- _Work item_:
Copy word for word the lines of the records below, beginning at the one with "You can then" and finishing at the one with "while handling reactivity.", ends included, but none of the pictures.

- _The data_:
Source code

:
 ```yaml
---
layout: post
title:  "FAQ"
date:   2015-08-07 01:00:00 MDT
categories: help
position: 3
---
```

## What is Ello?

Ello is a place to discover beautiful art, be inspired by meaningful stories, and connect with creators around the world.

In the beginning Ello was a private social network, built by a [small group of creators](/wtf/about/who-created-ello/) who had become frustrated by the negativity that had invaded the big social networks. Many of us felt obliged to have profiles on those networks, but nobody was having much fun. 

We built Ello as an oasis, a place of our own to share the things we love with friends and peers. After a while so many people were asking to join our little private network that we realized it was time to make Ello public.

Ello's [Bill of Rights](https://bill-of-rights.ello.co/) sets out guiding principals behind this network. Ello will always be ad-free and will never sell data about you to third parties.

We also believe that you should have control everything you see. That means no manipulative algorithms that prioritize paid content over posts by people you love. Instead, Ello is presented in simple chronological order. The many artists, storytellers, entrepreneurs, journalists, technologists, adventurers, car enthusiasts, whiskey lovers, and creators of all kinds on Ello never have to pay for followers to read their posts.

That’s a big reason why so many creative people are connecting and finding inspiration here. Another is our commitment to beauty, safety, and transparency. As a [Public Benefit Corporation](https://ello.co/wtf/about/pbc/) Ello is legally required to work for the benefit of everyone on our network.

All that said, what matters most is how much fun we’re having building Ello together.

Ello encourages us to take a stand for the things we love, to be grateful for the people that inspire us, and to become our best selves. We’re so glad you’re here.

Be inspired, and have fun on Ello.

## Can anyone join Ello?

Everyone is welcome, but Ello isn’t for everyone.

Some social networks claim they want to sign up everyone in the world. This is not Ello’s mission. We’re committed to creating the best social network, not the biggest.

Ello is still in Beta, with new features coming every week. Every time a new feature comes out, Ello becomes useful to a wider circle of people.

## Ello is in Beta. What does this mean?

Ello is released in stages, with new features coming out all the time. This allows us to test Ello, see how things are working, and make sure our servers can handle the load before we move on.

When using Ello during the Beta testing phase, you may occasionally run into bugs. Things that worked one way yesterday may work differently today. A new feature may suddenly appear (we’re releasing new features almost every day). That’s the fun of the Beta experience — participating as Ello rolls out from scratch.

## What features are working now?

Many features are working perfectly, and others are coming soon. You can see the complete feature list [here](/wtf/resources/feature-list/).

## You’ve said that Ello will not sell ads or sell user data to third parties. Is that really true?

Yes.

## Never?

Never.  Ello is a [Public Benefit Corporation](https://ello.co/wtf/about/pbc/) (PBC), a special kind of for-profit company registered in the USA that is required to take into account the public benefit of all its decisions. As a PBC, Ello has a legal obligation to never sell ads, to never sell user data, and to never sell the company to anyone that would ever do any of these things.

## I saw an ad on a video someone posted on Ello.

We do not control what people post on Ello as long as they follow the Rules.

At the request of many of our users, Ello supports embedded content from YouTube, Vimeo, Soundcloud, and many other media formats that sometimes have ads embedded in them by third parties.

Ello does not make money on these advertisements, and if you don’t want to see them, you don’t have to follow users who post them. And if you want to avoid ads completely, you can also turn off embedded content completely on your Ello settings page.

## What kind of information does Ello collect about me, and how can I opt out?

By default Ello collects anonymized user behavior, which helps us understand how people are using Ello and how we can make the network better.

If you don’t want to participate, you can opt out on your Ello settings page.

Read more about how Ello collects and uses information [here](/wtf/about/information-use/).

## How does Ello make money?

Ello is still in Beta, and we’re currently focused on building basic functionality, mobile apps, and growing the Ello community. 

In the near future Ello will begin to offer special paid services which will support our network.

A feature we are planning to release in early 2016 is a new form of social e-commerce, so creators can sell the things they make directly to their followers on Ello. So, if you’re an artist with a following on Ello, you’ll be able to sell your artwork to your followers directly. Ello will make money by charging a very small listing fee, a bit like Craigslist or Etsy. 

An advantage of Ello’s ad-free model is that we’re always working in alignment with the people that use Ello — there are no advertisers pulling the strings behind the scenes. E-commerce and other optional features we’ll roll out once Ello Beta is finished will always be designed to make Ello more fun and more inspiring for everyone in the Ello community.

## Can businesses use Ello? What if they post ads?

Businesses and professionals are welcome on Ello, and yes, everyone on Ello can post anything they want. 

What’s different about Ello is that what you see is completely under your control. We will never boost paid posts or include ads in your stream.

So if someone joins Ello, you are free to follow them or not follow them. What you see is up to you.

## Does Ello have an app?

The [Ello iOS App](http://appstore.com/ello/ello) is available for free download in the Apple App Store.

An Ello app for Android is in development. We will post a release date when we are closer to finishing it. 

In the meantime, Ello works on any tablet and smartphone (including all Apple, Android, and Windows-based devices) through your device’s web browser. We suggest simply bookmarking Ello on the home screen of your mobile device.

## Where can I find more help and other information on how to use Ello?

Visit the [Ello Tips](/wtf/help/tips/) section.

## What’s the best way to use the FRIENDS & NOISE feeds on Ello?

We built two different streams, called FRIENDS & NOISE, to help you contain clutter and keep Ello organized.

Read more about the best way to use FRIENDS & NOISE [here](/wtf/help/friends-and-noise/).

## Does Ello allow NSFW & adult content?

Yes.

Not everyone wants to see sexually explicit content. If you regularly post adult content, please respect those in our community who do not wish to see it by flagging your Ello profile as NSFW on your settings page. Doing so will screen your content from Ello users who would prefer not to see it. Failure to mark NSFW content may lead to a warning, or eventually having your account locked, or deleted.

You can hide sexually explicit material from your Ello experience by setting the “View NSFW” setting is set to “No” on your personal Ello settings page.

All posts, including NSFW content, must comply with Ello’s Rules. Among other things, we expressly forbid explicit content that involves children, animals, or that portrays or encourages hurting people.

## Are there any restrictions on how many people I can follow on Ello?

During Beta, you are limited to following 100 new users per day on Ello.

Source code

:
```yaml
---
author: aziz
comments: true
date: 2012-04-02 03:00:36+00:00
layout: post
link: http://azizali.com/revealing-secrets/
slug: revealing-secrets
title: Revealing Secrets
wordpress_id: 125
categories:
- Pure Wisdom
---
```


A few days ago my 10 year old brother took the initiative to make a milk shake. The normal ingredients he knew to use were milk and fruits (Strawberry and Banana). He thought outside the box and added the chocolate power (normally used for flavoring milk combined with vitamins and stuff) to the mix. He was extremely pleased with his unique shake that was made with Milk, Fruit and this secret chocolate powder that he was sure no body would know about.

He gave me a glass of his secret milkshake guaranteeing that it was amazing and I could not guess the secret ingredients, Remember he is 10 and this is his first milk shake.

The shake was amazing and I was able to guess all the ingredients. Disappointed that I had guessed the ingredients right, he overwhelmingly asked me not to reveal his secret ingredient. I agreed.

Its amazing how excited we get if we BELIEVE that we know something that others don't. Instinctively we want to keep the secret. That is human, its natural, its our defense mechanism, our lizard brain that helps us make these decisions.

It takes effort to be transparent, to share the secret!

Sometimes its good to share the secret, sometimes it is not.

...

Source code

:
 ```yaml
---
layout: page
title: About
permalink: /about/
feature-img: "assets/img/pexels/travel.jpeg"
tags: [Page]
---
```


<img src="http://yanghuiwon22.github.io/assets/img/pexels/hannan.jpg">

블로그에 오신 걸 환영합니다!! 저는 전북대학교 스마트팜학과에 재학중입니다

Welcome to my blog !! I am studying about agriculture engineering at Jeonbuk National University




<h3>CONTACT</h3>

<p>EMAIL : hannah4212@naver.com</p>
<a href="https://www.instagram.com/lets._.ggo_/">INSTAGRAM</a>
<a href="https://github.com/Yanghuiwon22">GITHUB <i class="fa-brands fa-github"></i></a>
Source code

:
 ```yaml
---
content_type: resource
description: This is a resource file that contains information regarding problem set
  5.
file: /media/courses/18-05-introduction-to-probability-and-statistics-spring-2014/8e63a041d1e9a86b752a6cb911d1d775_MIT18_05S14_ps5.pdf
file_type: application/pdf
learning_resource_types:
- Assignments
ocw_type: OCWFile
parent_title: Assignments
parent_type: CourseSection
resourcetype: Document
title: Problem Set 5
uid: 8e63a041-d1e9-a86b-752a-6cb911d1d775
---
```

* * *

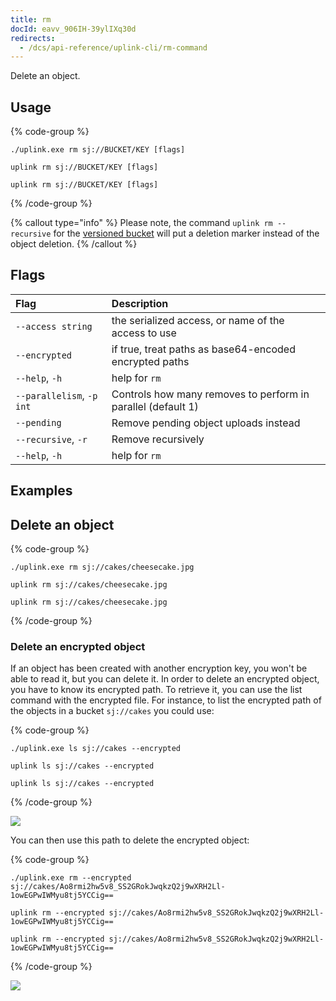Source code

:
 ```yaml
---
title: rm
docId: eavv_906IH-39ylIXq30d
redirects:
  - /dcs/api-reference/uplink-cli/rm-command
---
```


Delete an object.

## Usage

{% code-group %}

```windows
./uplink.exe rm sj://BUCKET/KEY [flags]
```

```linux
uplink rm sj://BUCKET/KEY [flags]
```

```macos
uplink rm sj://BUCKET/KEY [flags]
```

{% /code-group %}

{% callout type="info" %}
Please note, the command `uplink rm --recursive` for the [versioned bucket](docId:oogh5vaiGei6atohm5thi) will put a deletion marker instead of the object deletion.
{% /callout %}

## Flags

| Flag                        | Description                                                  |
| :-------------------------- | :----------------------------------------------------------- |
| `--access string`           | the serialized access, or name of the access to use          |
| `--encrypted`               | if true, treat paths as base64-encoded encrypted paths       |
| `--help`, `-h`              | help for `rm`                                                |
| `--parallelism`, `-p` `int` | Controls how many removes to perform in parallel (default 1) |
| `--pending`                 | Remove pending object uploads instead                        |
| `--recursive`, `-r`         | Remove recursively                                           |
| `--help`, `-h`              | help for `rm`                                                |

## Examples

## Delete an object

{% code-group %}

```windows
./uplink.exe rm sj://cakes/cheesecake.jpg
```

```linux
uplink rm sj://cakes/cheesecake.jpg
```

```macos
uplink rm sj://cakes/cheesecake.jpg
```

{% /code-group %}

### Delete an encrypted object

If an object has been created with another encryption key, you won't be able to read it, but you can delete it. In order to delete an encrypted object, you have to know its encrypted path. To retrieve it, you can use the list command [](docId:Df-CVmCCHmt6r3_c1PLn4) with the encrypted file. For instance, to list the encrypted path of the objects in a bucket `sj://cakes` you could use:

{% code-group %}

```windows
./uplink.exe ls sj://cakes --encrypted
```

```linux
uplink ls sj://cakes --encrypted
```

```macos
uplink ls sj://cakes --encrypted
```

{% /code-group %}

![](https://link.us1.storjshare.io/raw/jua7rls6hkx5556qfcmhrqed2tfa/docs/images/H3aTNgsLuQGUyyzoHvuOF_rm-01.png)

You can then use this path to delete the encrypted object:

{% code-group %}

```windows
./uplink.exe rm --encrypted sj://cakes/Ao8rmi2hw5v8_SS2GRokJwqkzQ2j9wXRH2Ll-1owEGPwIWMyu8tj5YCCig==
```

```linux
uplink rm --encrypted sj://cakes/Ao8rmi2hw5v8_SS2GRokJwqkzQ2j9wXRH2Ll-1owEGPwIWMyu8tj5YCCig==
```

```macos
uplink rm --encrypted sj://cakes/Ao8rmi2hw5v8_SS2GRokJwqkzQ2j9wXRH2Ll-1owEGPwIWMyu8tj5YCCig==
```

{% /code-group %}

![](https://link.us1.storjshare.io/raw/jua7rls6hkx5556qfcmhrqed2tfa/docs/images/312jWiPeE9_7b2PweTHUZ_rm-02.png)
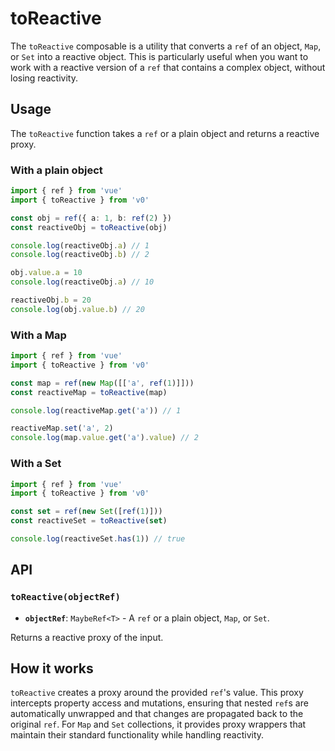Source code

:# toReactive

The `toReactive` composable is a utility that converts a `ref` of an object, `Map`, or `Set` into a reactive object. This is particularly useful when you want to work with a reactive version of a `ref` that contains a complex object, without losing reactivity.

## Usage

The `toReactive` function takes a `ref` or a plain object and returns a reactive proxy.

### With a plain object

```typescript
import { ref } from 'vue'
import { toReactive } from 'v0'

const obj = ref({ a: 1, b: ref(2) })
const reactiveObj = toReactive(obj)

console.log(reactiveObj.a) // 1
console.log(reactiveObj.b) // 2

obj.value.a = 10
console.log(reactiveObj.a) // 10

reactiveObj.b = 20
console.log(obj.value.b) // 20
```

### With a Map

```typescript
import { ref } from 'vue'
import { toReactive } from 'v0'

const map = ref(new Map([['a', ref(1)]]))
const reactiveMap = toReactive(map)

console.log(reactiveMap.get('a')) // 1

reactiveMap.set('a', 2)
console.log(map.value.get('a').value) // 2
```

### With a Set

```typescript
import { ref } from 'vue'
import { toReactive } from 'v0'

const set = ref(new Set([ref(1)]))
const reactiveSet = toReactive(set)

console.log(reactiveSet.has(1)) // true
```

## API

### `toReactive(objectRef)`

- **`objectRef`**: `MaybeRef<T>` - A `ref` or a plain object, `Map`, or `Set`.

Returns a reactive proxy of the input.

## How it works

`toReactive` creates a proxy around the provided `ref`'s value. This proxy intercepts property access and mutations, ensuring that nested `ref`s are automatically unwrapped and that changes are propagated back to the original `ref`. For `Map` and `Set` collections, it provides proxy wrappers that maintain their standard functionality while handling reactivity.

- _Solution for this exercise_:
You can then use this path to delete the encrypted object:

{% code-group %}

```windows
./uplink.exe rm --encrypted sj://cakes/Ao8rmi2hw5v8_SS2GRokJwqkzQ2j9wXRH2Ll-1owEGPwIWMyu8tj5YCCig==
```

```linux
uplink rm --encrypted sj://cakes/Ao8rmi2hw5v8_SS2GRokJwqkzQ2j9wXRH2Ll-1owEGPwIWMyu8tj5YCCig==
```

```macos
uplink rm --encrypted sj://cakes/Ao8rmi2hw5v8_SS2GRokJwqkzQ2j9wXRH2Ll-1owEGPwIWMyu8tj5YCCig==
```

{% /code-group %}

![](https://link.us1.storjshare.io/raw/jua7rls6hkx5556qfcmhrqed2tfa/docs/images/312jWiPeE9_7b2PweTHUZ_rm-02.png)
Source code

:# toReactive

The `toReactive` composable is a utility that converts a `ref` of an object, `Map`, or `Set` into a reactive object. This is particularly useful when you want to work with a reactive version of a `ref` that contains a complex object, without losing reactivity.

## Usage

The `toReactive` function takes a `ref` or a plain object and returns a reactive proxy.

### With a plain object

```typescript
import { ref } from 'vue'
import { toReactive } from 'v0'

const obj = ref({ a: 1, b: ref(2) })
const reactiveObj = toReactive(obj)

console.log(reactiveObj.a) // 1
console.log(reactiveObj.b) // 2

obj.value.a = 10
console.log(reactiveObj.a) // 10

reactiveObj.b = 20
console.log(obj.value.b) // 20
```

### With a Map

```typescript
import { ref } from 'vue'
import { toReactive } from 'v0'

const map = ref(new Map([['a', ref(1)]]))
const reactiveMap = toReactive(map)

console.log(reactiveMap.get('a')) // 1

reactiveMap.set('a', 2)
console.log(map.value.get('a').value) // 2
```

### With a Set

```typescript
import { ref } from 'vue'
import { toReactive } from 'v0'

const set = ref(new Set([ref(1)]))
const reactiveSet = toReactive(set)

console.log(reactiveSet.has(1)) // true
```

## API

### `toReactive(objectRef)`

- **`objectRef`**: `MaybeRef<T>` - A `ref` or a plain object, `Map`, or `Set`.

Returns a reactive proxy of the input.

## How it works

`toReactive` creates a proxy around the provided `ref`'s value. This proxy intercepts property access and mutations, ensuring that nested `ref`s are automatically unwrapped and that changes are propagated back to the original `ref`. For `Map` and `Set` collections, it provides proxy wrappers that maintain their standard functionality while handling reactivity.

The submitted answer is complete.